• _Work item_
Every record that follows needs to be written out again, exactly.

• _Source information_

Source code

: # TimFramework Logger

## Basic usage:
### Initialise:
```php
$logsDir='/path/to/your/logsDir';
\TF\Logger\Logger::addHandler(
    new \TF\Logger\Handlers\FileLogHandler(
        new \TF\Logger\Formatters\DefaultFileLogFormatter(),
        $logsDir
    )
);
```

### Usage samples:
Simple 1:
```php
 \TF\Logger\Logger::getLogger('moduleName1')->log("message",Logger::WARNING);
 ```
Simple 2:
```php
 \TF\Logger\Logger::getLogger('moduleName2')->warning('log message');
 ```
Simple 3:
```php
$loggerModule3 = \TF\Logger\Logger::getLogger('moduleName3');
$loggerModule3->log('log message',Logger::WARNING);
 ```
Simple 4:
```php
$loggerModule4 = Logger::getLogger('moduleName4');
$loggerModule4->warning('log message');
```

• _Solution_
Source code

: # TimFramework Logger

## Basic usage:
### Initialise:
```php
$logsDir='/path/to/your/logsDir';
\TF\Logger\Logger::addHandler(
    new \TF\Logger\Handlers\FileLogHandler(
        new \TF\Logger\Formatters\DefaultFileLogFormatter(),
        $logsDir
    )
);
```

### Usage samples:
Simple 1:
```php
 \TF\Logger\Logger::getLogger('moduleName1')->log("message",Logger::WARNING);
 ```
Simple 2:
```php
 \TF\Logger\Logger::getLogger('moduleName2')->warning('log message');
 ```
Simple 3:
```php
$loggerModule3 = \TF\Logger\Logger::getLogger('moduleName3');
$loggerModule3->log('log message',Logger::WARNING);
 ```
Simple 4:
```php
$loggerModule4 = Logger::getLogger('moduleName4');
$loggerModule4->warning('log message');
```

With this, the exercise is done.